--- Task objective ---
The output should consist solely of the line containing "- DHCP Client: Son" and the lines that follow it through the end of the data below.

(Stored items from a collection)
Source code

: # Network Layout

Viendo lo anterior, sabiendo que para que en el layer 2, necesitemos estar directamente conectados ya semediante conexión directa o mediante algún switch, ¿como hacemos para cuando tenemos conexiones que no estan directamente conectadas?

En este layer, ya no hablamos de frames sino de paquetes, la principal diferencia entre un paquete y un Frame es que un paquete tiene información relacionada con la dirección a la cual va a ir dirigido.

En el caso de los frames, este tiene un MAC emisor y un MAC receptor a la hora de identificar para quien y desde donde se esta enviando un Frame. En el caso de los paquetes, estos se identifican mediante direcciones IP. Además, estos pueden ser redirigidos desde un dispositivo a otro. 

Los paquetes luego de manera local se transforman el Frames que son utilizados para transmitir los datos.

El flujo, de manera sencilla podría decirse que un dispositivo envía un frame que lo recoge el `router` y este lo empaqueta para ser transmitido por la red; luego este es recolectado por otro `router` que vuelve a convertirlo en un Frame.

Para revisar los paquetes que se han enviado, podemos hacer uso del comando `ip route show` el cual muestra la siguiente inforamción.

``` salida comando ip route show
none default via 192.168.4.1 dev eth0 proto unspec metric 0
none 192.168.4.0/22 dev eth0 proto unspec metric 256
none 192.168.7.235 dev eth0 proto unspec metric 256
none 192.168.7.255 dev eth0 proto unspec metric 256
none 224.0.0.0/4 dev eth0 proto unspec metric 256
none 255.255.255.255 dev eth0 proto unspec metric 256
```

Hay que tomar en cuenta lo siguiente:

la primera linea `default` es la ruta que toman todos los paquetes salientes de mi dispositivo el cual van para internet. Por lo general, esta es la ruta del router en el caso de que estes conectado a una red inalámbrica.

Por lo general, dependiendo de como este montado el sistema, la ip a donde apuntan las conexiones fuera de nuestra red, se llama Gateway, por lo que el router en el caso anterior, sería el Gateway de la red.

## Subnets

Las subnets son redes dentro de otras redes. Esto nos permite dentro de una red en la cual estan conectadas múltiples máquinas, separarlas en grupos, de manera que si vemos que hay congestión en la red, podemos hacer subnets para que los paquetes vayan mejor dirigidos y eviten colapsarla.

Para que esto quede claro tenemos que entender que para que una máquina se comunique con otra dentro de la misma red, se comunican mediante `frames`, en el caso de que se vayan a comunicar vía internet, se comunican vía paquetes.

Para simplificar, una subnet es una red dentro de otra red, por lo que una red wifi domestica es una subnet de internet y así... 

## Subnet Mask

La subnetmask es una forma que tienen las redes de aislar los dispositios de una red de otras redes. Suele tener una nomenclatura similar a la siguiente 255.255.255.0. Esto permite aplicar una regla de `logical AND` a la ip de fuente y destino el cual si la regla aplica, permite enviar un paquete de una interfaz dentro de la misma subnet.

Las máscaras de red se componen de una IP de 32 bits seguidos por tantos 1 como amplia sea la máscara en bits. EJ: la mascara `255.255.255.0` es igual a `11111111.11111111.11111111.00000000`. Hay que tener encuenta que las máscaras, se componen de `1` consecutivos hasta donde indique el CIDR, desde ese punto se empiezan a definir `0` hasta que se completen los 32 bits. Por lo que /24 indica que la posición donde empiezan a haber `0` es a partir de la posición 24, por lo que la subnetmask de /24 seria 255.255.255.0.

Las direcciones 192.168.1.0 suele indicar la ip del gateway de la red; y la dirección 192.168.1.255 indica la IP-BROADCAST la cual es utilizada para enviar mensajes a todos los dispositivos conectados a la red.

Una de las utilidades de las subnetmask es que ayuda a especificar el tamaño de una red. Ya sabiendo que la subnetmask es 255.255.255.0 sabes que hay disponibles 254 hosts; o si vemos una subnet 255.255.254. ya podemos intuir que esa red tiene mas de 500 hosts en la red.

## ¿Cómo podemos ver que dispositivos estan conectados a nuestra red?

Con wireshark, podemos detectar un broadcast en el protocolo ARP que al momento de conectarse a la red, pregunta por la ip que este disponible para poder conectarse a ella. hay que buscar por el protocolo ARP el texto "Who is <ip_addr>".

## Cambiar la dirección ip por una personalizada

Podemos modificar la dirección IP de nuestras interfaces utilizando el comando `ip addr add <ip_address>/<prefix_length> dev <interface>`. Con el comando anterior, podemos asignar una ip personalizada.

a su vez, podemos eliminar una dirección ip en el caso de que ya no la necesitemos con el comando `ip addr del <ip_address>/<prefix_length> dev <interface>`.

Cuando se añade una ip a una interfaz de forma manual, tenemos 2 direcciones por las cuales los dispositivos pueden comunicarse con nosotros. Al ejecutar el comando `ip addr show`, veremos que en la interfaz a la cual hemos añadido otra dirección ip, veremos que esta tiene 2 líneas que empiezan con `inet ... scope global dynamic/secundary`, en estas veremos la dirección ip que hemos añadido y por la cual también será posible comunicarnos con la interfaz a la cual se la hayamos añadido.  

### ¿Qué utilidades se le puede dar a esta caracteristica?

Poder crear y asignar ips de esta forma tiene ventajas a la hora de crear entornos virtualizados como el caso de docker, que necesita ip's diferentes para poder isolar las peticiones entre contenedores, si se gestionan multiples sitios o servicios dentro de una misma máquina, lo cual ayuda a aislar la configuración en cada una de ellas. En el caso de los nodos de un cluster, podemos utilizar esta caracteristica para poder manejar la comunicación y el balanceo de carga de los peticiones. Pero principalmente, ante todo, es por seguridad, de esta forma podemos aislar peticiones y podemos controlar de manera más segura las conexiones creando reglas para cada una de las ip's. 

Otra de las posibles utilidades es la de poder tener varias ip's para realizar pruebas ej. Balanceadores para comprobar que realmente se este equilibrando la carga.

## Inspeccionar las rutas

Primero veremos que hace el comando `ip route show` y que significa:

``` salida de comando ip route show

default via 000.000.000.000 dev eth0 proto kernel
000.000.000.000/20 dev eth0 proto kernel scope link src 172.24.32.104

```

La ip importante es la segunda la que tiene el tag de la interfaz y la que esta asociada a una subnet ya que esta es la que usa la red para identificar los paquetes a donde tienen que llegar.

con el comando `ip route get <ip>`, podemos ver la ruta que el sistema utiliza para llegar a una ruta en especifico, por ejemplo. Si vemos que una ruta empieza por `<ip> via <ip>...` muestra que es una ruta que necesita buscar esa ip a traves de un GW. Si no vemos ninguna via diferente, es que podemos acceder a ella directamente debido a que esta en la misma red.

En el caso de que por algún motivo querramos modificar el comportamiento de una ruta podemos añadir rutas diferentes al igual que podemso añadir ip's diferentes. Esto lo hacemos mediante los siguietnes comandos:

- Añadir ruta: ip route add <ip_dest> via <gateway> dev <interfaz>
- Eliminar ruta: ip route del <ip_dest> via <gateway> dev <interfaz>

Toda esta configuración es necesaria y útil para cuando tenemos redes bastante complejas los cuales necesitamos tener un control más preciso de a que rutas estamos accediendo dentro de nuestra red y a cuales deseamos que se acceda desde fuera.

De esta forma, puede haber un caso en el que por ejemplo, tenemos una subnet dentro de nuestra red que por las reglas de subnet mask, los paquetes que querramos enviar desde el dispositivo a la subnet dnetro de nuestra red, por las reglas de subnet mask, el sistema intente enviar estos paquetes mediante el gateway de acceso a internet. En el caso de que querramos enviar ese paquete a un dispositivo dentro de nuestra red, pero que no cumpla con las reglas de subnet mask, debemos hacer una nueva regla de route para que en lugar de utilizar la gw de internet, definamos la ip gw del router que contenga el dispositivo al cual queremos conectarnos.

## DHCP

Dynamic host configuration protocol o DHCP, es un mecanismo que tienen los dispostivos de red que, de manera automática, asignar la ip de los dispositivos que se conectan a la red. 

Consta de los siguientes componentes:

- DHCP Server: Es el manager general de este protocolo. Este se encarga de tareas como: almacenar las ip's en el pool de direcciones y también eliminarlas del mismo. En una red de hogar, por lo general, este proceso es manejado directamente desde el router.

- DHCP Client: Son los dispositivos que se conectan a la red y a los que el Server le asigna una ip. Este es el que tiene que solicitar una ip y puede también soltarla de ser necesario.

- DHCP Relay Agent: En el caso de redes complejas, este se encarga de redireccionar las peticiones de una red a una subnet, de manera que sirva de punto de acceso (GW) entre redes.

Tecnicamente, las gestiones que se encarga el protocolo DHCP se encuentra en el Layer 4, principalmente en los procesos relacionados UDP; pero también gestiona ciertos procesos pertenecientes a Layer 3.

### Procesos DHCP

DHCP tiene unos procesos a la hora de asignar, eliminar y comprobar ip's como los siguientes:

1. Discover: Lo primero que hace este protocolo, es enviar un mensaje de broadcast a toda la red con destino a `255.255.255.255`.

--- Output of the exercise ---
- DHCP Client: Son los dispositivos que se conectan a la red y a los que el Server le asigna una ip. Este es el que tiene que solicitar una ip y puede también soltarla de ser necesario.

- DHCP Relay Agent: En el caso de redes complejas, este se encarga de redireccionar las peticiones de una red a una subnet, de manera que sirva de punto de acceso (GW) entre redes.

Tecnicamente, las gestiones que se encarga el protocolo DHCP se encuentra en el Layer 4, principalmente en los procesos relacionados UDP; pero también gestiona ciertos procesos pertenecientes a Layer 3.

### Procesos DHCP

DHCP tiene unos procesos a la hora de asignar, eliminar y comprobar ip's como los siguientes:

1. Discover: Lo primero que hace este protocolo, es enviar un mensaje de broadcast a toda la red con destino a `255.255.255.255`.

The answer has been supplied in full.